Inaccurate view of Israeli rights
To the editor:
The only way to convince Tricia Saenger that her views on Israel are inaccurate would be for her to convert to Judaism – then, she’d be eligible for Israeli citizenship. Her ancestry would not count.
Israel’s minorities — Arab Muslims, Arab Christians, Bedouin, Druze, and others — are 25 percent of Israel’s 8 million people. They are all citizens of Israel possessing equal rights, freedoms of religion, press, and speech. They serve in parliament, the police, the military and legal system. Women are not required to wear veils, headscarves or burkas. Gays are not beheaded.
The best place in the Middle East for minorities is Israel. Israeli Arabs are more secure and have more rights than Arabs in Lebanon, Egypt, Syria, and Jordan. Israeli Arabs have expressed anger at proposals that they become part of a Palestinian state.
Israel’s legal existence is based on actions of the League of Nations and its successor organization, the United Nations. It is based on the Jewish people’s 3,000-year-old connection to that land and in acknowledgment of millenniums of anti-Semitism, including the murder of six million Jews.

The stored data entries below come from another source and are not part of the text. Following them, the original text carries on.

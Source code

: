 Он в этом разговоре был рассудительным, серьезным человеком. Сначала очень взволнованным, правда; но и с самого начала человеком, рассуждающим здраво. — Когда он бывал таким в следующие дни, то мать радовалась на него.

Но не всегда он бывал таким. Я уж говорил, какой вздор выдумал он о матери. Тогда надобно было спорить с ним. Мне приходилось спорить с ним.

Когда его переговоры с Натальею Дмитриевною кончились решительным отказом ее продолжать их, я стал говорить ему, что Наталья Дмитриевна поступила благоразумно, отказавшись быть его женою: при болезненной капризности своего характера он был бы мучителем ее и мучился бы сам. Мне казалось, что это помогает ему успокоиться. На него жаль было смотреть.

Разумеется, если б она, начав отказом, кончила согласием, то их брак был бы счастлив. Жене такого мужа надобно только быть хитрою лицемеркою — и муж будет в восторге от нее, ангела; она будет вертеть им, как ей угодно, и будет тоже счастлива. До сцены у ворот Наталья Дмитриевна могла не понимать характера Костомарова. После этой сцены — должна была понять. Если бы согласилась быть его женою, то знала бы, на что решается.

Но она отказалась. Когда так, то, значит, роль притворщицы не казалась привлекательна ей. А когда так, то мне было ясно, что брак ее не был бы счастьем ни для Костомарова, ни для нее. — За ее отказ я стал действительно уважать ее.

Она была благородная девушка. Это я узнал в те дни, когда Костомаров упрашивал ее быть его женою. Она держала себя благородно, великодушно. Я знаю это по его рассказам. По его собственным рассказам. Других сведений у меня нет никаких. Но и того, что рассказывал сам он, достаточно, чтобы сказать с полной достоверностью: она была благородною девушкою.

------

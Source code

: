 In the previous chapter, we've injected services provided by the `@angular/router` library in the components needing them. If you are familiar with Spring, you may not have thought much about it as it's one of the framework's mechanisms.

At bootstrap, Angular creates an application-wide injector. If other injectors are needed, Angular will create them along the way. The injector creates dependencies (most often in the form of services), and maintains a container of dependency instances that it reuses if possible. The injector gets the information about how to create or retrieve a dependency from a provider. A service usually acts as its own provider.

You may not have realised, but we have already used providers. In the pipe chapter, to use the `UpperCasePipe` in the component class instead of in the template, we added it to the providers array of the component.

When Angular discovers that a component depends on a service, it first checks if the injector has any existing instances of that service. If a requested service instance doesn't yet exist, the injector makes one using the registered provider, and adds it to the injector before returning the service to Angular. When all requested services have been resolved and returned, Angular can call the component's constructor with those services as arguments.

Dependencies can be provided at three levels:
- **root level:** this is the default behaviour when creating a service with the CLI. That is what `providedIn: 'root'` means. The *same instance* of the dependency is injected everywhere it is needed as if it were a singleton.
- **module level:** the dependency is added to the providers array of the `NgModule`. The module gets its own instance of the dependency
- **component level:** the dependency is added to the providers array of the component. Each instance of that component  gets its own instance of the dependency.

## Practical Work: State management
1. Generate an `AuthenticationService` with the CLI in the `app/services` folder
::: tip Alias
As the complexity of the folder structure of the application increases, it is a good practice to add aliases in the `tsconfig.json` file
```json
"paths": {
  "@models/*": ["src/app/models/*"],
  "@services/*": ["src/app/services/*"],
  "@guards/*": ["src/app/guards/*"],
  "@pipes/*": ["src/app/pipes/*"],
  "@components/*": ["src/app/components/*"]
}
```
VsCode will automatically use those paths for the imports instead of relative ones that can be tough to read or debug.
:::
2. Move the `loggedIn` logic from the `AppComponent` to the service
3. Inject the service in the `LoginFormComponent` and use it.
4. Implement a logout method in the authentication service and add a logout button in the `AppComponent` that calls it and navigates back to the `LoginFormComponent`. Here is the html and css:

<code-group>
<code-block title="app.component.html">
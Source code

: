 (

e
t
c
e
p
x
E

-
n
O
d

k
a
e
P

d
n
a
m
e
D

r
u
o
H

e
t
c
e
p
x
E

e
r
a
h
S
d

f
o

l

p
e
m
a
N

Saenger is mistaken about Israel’s Law of Return (1950). There is no definition of a Jew in that document. The Nazi definition of a Jew (Nuremberg racial laws – 1935) stated that a Jew is a person with three Jewish grandparents. They still murdered Jews who had converted to or raised as Christians. Jews are threatened today. “Israel is a cancer that must be destroyed,” said Iranian “Supreme Leader” Ali Khamenei in 2012.
The following nations give immigrants citizenship based on ancestry: Armenia, Slovakia, Slovenia, Croatia, the Czech Republic, Ireland, Poland Bulgaria, Hungary, Greece, Germany to “Volksdeutsche,” and Finland.
The fact that Tricia Saenger only criticizes Israel’s immigration policy proves my point about persistent anti-Semitism.